### WORKING DATA

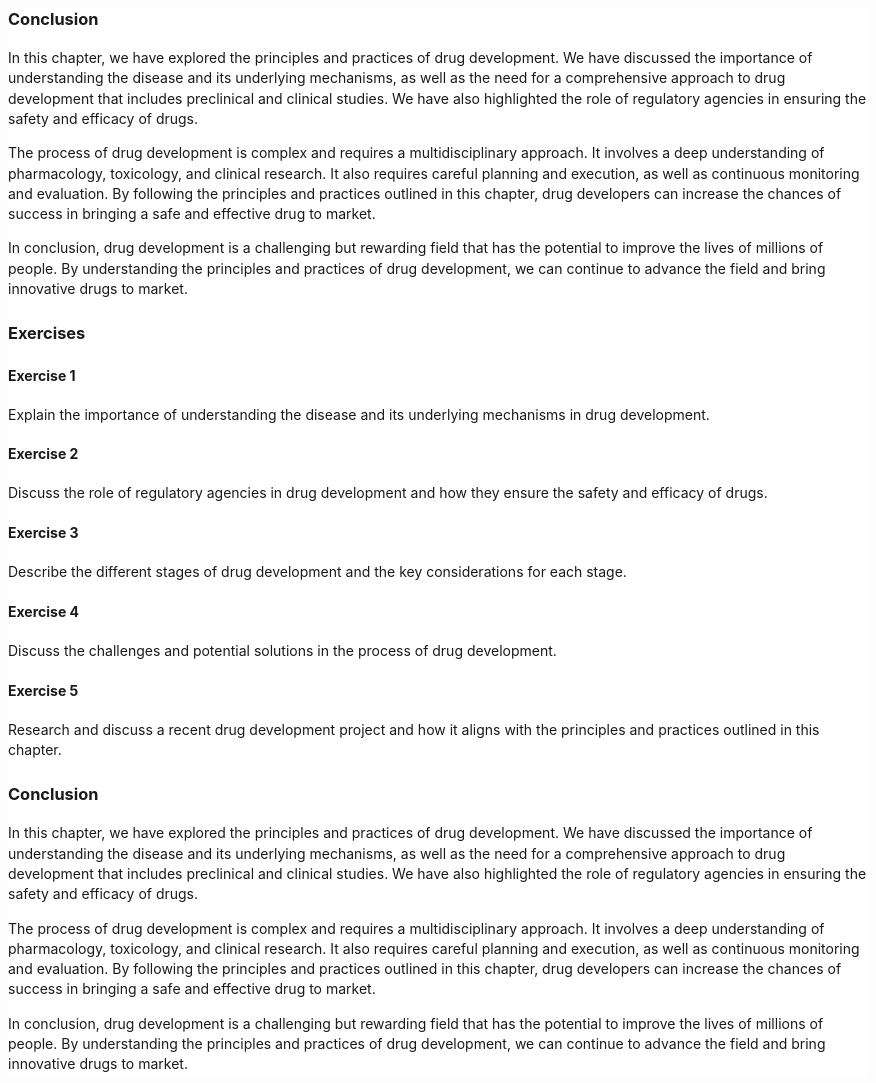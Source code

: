 
### Conclusion
In this chapter, we have explored the principles and practices of drug development. We have discussed the importance of understanding the disease and its underlying mechanisms, as well as the need for a comprehensive approach to drug development that includes preclinical and clinical studies. We have also highlighted the role of regulatory agencies in ensuring the safety and efficacy of drugs.

The process of drug development is complex and requires a multidisciplinary approach. It involves a deep understanding of pharmacology, toxicology, and clinical research. It also requires careful planning and execution, as well as continuous monitoring and evaluation. By following the principles and practices outlined in this chapter, drug developers can increase the chances of success in bringing a safe and effective drug to market.

In conclusion, drug development is a challenging but rewarding field that has the potential to improve the lives of millions of people. By understanding the principles and practices of drug development, we can continue to advance the field and bring innovative drugs to market.

### Exercises
#### Exercise 1
Explain the importance of understanding the disease and its underlying mechanisms in drug development.

#### Exercise 2
Discuss the role of regulatory agencies in drug development and how they ensure the safety and efficacy of drugs.

#### Exercise 3
Describe the different stages of drug development and the key considerations for each stage.

#### Exercise 4
Discuss the challenges and potential solutions in the process of drug development.

#### Exercise 5
Research and discuss a recent drug development project and how it aligns with the principles and practices outlined in this chapter.


### Conclusion
In this chapter, we have explored the principles and practices of drug development. We have discussed the importance of understanding the disease and its underlying mechanisms, as well as the need for a comprehensive approach to drug development that includes preclinical and clinical studies. We have also highlighted the role of regulatory agencies in ensuring the safety and efficacy of drugs.

The process of drug development is complex and requires a multidisciplinary approach. It involves a deep understanding of pharmacology, toxicology, and clinical research. It also requires careful planning and execution, as well as continuous monitoring and evaluation. By following the principles and practices outlined in this chapter, drug developers can increase the chances of success in bringing a safe and effective drug to market.

In conclusion, drug development is a challenging but rewarding field that has the potential to improve the lives of millions of people. By understanding the principles and practices of drug development, we can continue to advance the field and bring innovative drugs to market.
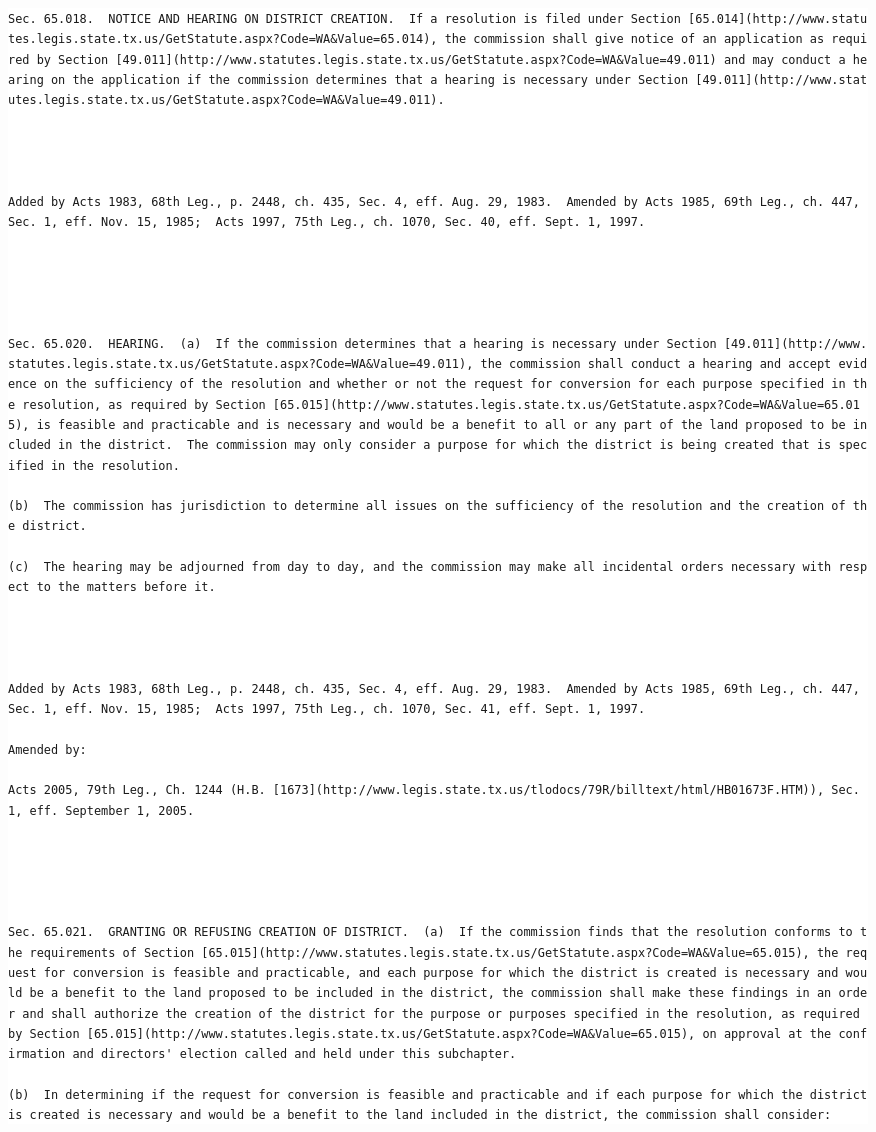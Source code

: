     
    
    
    
    Sec. 65.018.  NOTICE AND HEARING ON DISTRICT CREATION.  If a resolution is filed under Section [65.014](http://www.statutes.legis.state.tx.us/GetStatute.aspx?Code=WA&Value=65.014), the commission shall give notice of an application as required by Section [49.011](http://www.statutes.legis.state.tx.us/GetStatute.aspx?Code=WA&Value=49.011) and may conduct a hearing on the application if the commission determines that a hearing is necessary under Section [49.011](http://www.statutes.legis.state.tx.us/GetStatute.aspx?Code=WA&Value=49.011).
    
    
    
    
    Added by Acts 1983, 68th Leg., p. 2448, ch. 435, Sec. 4, eff. Aug. 29, 1983.  Amended by Acts 1985, 69th Leg., ch. 447, Sec. 1, eff. Nov. 15, 1985;  Acts 1997, 75th Leg., ch. 1070, Sec. 40, eff. Sept. 1, 1997.
    
    
    
    
    
    Sec. 65.020.  HEARING.  (a)  If the commission determines that a hearing is necessary under Section [49.011](http://www.statutes.legis.state.tx.us/GetStatute.aspx?Code=WA&Value=49.011), the commission shall conduct a hearing and accept evidence on the sufficiency of the resolution and whether or not the request for conversion for each purpose specified in the resolution, as required by Section [65.015](http://www.statutes.legis.state.tx.us/GetStatute.aspx?Code=WA&Value=65.015), is feasible and practicable and is necessary and would be a benefit to all or any part of the land proposed to be included in the district.  The commission may only consider a purpose for which the district is being created that is specified in the resolution.
    
    (b)  The commission has jurisdiction to determine all issues on the sufficiency of the resolution and the creation of the district.
    
    (c)  The hearing may be adjourned from day to day, and the commission may make all incidental orders necessary with respect to the matters before it.
    
    
    
    
    Added by Acts 1983, 68th Leg., p. 2448, ch. 435, Sec. 4, eff. Aug. 29, 1983.  Amended by Acts 1985, 69th Leg., ch. 447, Sec. 1, eff. Nov. 15, 1985;  Acts 1997, 75th Leg., ch. 1070, Sec. 41, eff. Sept. 1, 1997.
    
    Amended by: 
    
    Acts 2005, 79th Leg., Ch. 1244 (H.B. [1673](http://www.legis.state.tx.us/tlodocs/79R/billtext/html/HB01673F.HTM)), Sec. 1, eff. September 1, 2005.
    
    
    
    
    
    Sec. 65.021.  GRANTING OR REFUSING CREATION OF DISTRICT.  (a)  If the commission finds that the resolution conforms to the requirements of Section [65.015](http://www.statutes.legis.state.tx.us/GetStatute.aspx?Code=WA&Value=65.015), the request for conversion is feasible and practicable, and each purpose for which the district is created is necessary and would be a benefit to the land proposed to be included in the district, the commission shall make these findings in an order and shall authorize the creation of the district for the purpose or purposes specified in the resolution, as required by Section [65.015](http://www.statutes.legis.state.tx.us/GetStatute.aspx?Code=WA&Value=65.015), on approval at the confirmation and directors' election called and held under this subchapter.
    
    (b)  In determining if the request for conversion is feasible and practicable and if each purpose for which the district is created is necessary and would be a benefit to the land included in the district, the commission shall consider:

### REQUIRED ACTION
Each line of the data is to be duplicated exactly; pictures stay out of the copy.

### TASK RESPONSE
Source code

: 
### Conclusion
In this chapter, we have explored the principles and practices of drug development. We have discussed the importance of understanding the disease and its underlying mechanisms, as well as the need for a comprehensive approach to drug development that includes preclinical and clinical studies. We have also highlighted the role of regulatory agencies in ensuring the safety and efficacy of drugs.

The process of drug development is complex and requires a multidisciplinary approach. It involves a deep understanding of pharmacology, toxicology, and clinical research. It also requires careful planning and execution, as well as continuous monitoring and evaluation. By following the principles and practices outlined in this chapter, drug developers can increase the chances of success in bringing a safe and effective drug to market.

In conclusion, drug development is a challenging but rewarding field that has the potential to improve the lives of millions of people. By understanding the principles and practices of drug development, we can continue to advance the field and bring innovative drugs to market.

### Exercises
#### Exercise 1
Explain the importance of understanding the disease and its underlying mechanisms in drug development.

#### Exercise 2
Discuss the role of regulatory agencies in drug development and how they ensure the safety and efficacy of drugs.

#### Exercise 3
Describe the different stages of drug development and the key considerations for each stage.

#### Exercise 4
Discuss the challenges and potential solutions in the process of drug development.

#### Exercise 5
Research and discuss a recent drug development project and how it aligns with the principles and practices outlined in this chapter.


### Conclusion
In this chapter, we have explored the principles and practices of drug development. We have discussed the importance of understanding the disease and its underlying mechanisms, as well as the need for a comprehensive approach to drug development that includes preclinical and clinical studies. We have also highlighted the role of regulatory agencies in ensuring the safety and efficacy of drugs.

The process of drug development is complex and requires a multidisciplinary approach. It involves a deep understanding of pharmacology, toxicology, and clinical research. It also requires careful planning and execution, as well as continuous monitoring and evaluation. By following the principles and practices outlined in this chapter, drug developers can increase the chances of success in bringing a safe and effective drug to market.

In conclusion, drug development is a challenging but rewarding field that has the potential to improve the lives of millions of people. By understanding the principles and practices of drug development, we can continue to advance the field and bring innovative drugs to market.
Source code

:     
    
    
    
    Sec. 65.018.  NOTICE AND HEARING ON DISTRICT CREATION.  If a resolution is filed under Section [65.014](http://www.statutes.legis.state.tx.us/GetStatute.aspx?Code=WA&Value=65.014), the commission shall give notice of an application as required by Section [49.011](http://www.statutes.legis.state.tx.us/GetStatute.aspx?Code=WA&Value=49.011) and may conduct a hearing on the application if the commission determines that a hearing is necessary under Section [49.011](http://www.statutes.legis.state.tx.us/GetStatute.aspx?Code=WA&Value=49.011).
    
    
    
    
    Added by Acts 1983, 68th Leg., p. 2448, ch. 435, Sec. 4, eff. Aug. 29, 1983.  Amended by Acts 1985, 69th Leg., ch. 447, Sec. 1, eff. Nov. 15, 1985;  Acts 1997, 75th Leg., ch. 1070, Sec. 40, eff. Sept. 1, 1997.
    
    
    
    
    
    Sec. 65.020.  HEARING.  (a)  If the commission determines that a hearing is necessary under Section [49.011](http://www.statutes.legis.state.tx.us/GetStatute.aspx?Code=WA&Value=49.011), the commission shall conduct a hearing and accept evidence on the sufficiency of the resolution and whether or not the request for conversion for each purpose specified in the resolution, as required by Section [65.015](http://www.statutes.legis.state.tx.us/GetStatute.aspx?Code=WA&Value=65.015), is feasible and practicable and is necessary and would be a benefit to all or any part of the land proposed to be included in the district.  The commission may only consider a purpose for which the district is being created that is specified in the resolution.
    
    (b)  The commission has jurisdiction to determine all issues on the sufficiency of the resolution and the creation of the district.
    
    (c)  The hearing may be adjourned from day to day, and the commission may make all incidental orders necessary with respect to the matters before it.
    
    
    
    
    Added by Acts 1983, 68th Leg., p. 2448, ch. 435, Sec. 4, eff. Aug. 29, 1983.  Amended by Acts 1985, 69th Leg., ch. 447, Sec. 1, eff. Nov. 15, 1985;  Acts 1997, 75th Leg., ch. 1070, Sec. 41, eff. Sept. 1, 1997.
    
    Amended by: 
    
    Acts 2005, 79th Leg., Ch. 1244 (H.B. [1673](http://www.legis.state.tx.us/tlodocs/79R/billtext/html/HB01673F.HTM)), Sec. 1, eff. September 1, 2005.
    
    
    
    
    
    Sec. 65.021.  GRANTING OR REFUSING CREATION OF DISTRICT.  (a)  If the commission finds that the resolution conforms to the requirements of Section [65.015](http://www.statutes.legis.state.tx.us/GetStatute.aspx?Code=WA&Value=65.015), the request for conversion is feasible and practicable, and each purpose for which the district is created is necessary and would be a benefit to the land proposed to be included in the district, the commission shall make these findings in an order and shall authorize the creation of the district for the purpose or purposes specified in the resolution, as required by Section [65.015](http://www.statutes.legis.state.tx.us/GetStatute.aspx?Code=WA&Value=65.015), on approval at the confirmation and directors' election called and held under this subchapter.
    
    (b)  In determining if the request for conversion is feasible and practicable and if each purpose for which the district is created is necessary and would be a benefit to the land included in the district, the commission shall consider:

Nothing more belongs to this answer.